Record extracts
* * *
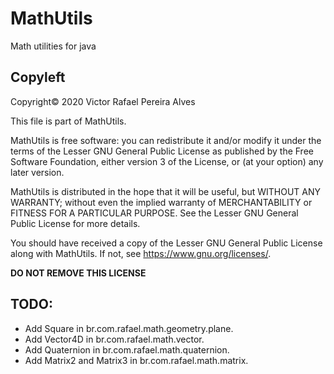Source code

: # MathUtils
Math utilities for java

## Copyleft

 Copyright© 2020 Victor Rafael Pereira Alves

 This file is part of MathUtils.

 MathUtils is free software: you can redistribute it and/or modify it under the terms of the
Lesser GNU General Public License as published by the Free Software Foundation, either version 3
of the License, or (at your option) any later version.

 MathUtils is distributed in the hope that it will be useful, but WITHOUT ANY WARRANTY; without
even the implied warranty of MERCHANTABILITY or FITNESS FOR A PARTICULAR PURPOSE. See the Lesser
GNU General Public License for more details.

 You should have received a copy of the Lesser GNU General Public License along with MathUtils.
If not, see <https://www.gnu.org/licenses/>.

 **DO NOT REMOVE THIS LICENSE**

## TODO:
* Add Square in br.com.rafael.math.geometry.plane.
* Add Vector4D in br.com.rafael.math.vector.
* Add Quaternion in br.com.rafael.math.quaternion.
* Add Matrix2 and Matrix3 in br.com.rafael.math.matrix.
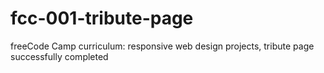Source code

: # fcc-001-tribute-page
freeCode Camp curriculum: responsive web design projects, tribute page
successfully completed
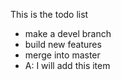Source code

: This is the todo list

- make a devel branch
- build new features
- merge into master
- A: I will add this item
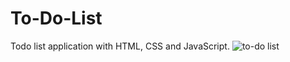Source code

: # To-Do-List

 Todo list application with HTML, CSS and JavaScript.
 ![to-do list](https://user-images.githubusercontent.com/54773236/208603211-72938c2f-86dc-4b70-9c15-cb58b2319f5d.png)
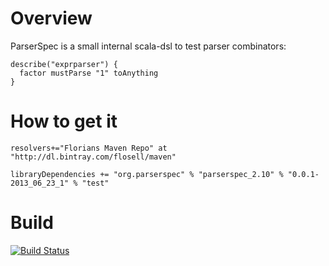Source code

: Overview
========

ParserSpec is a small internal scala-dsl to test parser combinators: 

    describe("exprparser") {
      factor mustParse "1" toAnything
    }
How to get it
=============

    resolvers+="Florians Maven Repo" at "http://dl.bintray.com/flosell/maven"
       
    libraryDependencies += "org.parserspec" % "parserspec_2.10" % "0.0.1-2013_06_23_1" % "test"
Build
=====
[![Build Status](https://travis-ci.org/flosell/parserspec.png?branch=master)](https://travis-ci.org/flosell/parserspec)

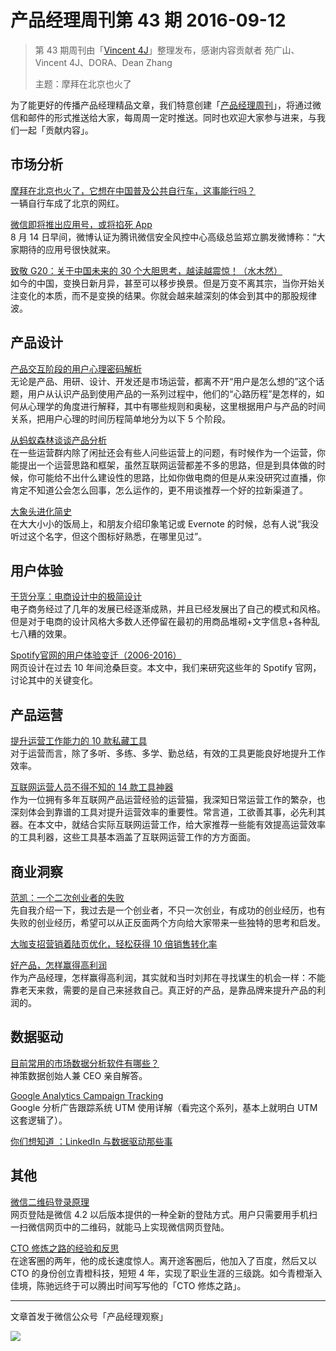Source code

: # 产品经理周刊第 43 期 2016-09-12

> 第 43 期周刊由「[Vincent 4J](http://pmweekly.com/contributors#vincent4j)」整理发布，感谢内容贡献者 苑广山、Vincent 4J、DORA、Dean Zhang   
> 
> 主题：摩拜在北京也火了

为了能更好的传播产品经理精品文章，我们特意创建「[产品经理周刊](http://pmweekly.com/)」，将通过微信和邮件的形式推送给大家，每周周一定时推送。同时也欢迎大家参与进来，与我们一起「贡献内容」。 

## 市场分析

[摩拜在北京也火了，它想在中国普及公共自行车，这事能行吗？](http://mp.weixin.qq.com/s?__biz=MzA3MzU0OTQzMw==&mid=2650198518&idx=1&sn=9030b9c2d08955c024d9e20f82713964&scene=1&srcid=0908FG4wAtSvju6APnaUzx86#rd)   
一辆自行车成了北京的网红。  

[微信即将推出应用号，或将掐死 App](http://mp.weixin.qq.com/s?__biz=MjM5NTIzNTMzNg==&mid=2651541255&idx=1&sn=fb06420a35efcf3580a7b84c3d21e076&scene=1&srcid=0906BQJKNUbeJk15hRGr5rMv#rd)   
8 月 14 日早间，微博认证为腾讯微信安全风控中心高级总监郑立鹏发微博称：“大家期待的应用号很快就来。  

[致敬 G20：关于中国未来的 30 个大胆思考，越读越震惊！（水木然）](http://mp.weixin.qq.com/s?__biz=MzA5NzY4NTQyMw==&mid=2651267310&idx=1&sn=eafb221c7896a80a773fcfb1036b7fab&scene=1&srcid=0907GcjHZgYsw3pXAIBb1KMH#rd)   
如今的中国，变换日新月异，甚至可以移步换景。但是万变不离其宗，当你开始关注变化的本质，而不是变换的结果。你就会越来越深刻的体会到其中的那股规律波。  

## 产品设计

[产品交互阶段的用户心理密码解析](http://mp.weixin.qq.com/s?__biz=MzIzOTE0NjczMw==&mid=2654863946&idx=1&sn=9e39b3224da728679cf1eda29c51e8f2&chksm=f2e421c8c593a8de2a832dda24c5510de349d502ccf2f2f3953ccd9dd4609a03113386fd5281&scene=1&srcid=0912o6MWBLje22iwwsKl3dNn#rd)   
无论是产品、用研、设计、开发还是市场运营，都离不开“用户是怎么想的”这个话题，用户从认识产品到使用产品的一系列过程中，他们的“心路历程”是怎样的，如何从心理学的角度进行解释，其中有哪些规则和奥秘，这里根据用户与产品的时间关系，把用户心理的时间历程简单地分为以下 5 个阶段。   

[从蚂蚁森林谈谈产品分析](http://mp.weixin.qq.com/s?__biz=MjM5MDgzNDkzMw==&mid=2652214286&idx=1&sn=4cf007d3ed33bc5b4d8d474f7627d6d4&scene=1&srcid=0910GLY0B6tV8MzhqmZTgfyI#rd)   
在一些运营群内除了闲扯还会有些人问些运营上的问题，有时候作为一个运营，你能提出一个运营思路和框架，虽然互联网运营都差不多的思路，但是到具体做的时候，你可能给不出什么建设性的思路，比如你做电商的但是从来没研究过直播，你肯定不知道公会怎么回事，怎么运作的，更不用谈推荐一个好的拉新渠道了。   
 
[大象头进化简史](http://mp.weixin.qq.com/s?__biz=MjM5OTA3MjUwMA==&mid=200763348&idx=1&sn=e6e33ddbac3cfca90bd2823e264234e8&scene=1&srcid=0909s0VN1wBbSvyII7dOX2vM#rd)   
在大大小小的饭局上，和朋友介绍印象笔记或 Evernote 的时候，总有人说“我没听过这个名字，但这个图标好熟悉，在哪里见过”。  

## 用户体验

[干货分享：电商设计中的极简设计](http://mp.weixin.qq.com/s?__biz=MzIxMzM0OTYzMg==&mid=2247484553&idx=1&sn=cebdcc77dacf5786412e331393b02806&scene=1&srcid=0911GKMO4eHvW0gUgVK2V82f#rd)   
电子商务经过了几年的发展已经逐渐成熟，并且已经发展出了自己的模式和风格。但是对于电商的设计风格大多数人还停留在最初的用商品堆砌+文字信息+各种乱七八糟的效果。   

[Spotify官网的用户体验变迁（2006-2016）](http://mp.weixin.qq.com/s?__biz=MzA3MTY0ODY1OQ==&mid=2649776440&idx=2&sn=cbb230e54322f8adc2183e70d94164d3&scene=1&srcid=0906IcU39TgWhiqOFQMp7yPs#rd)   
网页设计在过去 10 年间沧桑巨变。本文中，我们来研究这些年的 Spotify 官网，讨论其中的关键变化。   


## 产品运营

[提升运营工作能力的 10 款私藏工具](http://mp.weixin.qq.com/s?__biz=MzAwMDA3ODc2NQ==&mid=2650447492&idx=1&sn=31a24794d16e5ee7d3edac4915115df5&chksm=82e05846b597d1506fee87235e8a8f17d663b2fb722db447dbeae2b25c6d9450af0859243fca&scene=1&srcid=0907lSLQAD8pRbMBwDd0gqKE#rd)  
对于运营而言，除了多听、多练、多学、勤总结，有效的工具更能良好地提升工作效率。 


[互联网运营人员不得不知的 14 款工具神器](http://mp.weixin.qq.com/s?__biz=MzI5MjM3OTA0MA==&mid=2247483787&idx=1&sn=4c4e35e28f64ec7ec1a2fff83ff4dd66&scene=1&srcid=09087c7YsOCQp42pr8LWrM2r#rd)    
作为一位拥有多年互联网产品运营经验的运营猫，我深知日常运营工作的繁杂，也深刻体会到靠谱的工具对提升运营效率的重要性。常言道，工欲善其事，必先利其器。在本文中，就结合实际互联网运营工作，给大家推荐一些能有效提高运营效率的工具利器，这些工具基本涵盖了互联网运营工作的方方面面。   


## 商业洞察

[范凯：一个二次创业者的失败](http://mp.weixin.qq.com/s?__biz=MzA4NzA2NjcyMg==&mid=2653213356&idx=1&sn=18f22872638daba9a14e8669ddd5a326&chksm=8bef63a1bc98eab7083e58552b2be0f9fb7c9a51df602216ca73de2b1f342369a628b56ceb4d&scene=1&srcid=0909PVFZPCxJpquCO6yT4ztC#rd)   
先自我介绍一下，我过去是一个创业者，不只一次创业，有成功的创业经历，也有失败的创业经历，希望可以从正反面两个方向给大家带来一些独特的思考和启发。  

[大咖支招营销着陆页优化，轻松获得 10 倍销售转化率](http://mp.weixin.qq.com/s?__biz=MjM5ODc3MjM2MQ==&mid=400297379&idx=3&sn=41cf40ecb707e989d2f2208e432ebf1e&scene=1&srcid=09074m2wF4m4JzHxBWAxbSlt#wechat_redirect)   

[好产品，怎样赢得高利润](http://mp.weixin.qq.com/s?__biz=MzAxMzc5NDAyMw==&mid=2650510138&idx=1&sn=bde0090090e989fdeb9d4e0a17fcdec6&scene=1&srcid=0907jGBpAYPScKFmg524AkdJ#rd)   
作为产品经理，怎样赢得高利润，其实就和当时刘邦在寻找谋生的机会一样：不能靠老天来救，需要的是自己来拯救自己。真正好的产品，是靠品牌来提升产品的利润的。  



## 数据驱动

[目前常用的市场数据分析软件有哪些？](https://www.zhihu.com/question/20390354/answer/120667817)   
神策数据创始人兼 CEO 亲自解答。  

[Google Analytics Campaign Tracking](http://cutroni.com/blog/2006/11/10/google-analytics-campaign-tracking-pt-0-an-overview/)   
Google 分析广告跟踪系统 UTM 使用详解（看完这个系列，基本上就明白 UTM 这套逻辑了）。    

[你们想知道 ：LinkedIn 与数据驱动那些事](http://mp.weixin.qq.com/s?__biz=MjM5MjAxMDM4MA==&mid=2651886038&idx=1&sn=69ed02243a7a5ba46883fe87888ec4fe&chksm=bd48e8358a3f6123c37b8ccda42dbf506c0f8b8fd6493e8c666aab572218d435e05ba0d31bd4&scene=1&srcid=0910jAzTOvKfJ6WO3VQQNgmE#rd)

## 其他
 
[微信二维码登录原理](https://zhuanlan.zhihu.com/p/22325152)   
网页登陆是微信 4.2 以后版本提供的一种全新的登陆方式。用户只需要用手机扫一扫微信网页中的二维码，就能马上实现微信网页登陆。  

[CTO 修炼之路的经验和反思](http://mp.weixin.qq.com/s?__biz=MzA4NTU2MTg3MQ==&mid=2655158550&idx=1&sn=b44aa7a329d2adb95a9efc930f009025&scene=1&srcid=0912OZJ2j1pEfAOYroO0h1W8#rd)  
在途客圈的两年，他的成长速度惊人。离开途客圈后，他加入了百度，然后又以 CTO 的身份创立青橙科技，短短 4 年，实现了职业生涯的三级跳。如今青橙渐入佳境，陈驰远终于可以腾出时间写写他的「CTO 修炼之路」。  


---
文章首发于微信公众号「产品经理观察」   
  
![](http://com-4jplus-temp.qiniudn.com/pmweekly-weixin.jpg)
* * *
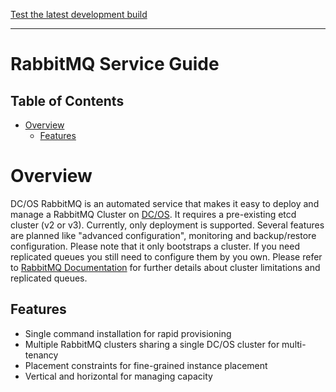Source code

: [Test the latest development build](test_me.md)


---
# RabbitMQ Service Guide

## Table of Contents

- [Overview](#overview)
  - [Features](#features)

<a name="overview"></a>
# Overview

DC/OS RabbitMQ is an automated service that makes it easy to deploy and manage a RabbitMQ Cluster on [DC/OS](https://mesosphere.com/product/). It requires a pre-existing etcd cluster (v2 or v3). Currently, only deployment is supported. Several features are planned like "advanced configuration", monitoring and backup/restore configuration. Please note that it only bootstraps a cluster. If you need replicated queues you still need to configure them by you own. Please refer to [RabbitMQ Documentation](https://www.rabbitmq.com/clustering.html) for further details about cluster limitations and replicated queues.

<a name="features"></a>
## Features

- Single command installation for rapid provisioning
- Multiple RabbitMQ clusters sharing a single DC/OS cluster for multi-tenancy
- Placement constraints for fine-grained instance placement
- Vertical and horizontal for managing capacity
* * *
Task instructions
Would you print exactly, and only, the lines of the data above from the line with "[CTO 修炼之路的经验和反" through the line with "文章首发于微信公众号「产品经理观察」", inclusive?

Solved exercise
[CTO 修炼之路的经验和反思](http://mp.weixin.qq.com/s?__biz=MzA4NTU2MTg3MQ==&mid=2655158550&idx=1&sn=b44aa7a329d2adb95a9efc930f009025&scene=1&srcid=0912OZJ2j1pEfAOYroO0h1W8#rd)  
在途客圈的两年，他的成长速度惊人。离开途客圈后，他加入了百度，然后又以 CTO 的身份创立青橙科技，短短 4 年，实现了职业生涯的三级跳。如今青橙渐入佳境，陈驰远终于可以腾出时间写写他的「CTO 修炼之路」。  


---
文章首发于微信公众号「产品经理观察」   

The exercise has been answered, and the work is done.